- Requirement:
Omit every picture, and retype the lines that run from the beginning of the data below through the line containing "- 独一无二，每一个 Symbol 一定是唯一的", inclusive.

-------- Source material

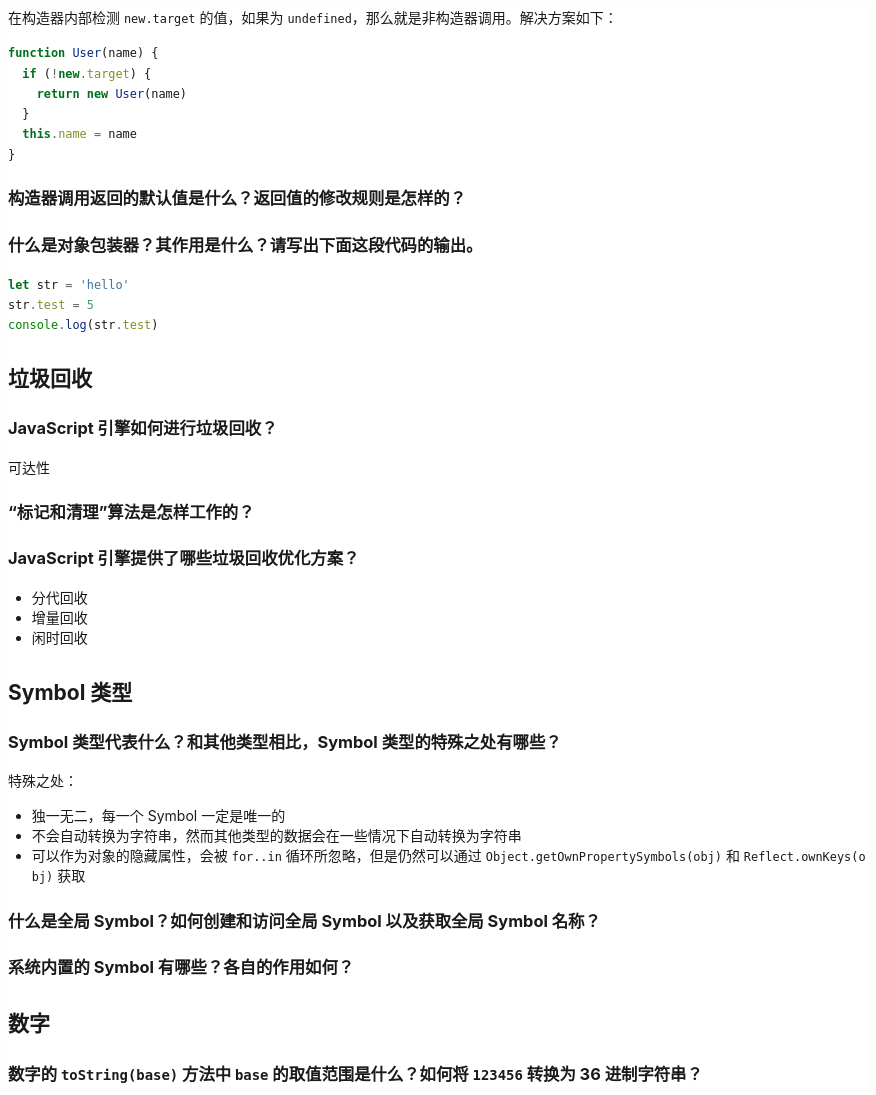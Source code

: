 在构造器内部检测 `new.target` 的值，如果为 `undefined`，那么就是非构造器调用。解决方案如下：

```javascript
function User(name) {
  if (!new.target) {
    return new User(name)
  }
  this.name = name
}
```
### 构造器调用返回的默认值是什么？返回值的修改规则是怎样的？
### 什么是对象包装器？其作用是什么？请写出下面这段代码的输出。

```javascript
let str = 'hello'
str.test = 5
console.log(str.test)
```

## 垃圾回收

### JavaScript 引擎如何进行垃圾回收？

可达性

### “标记和清理”算法是怎样工作的？
### JavaScript 引擎提供了哪些垃圾回收优化方案？

- 分代回收
- 增量回收
- 闲时回收

## Symbol 类型

### Symbol 类型代表什么？和其他类型相比，Symbol 类型的特殊之处有哪些？

特殊之处：
- 独一无二，每一个 Symbol 一定是唯一的
- 不会自动转换为字符串，然而其他类型的数据会在一些情况下自动转换为字符串
- 可以作为对象的隐藏属性，会被 `for..in` 循环所忽略，但是仍然可以通过 `Object.getOwnPropertySymbols(obj)` 和 `Reflect.ownKeys(obj)` 获取

### 什么是全局 Symbol？如何创建和访问全局 Symbol 以及获取全局 Symbol 名称？
### 系统内置的 Symbol 有哪些？各自的作用如何？

## 数字

### 数字的 `toString(base)` 方法中 `base` 的取值范围是什么？如何将 `123456` 转换为 36 进制字符串？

----------------

- Response below:
Source code

: 在构造器内部检测 `new.target` 的值，如果为 `undefined`，那么就是非构造器调用。解决方案如下：

```javascript
function User(name) {
  if (!new.target) {
    return new User(name)
  }
  this.name = name
}
```
### 构造器调用返回的默认值是什么？返回值的修改规则是怎样的？
### 什么是对象包装器？其作用是什么？请写出下面这段代码的输出。

```javascript
let str = 'hello'
str.test = 5
console.log(str.test)
```

## 垃圾回收

### JavaScript 引擎如何进行垃圾回收？

可达性

### “标记和清理”算法是怎样工作的？
### JavaScript 引擎提供了哪些垃圾回收优化方案？

- 分代回收
- 增量回收
- 闲时回收

## Symbol 类型

### Symbol 类型代表什么？和其他类型相比，Symbol 类型的特殊之处有哪些？

特殊之处：
- 独一无二，每一个 Symbol 一定是唯一的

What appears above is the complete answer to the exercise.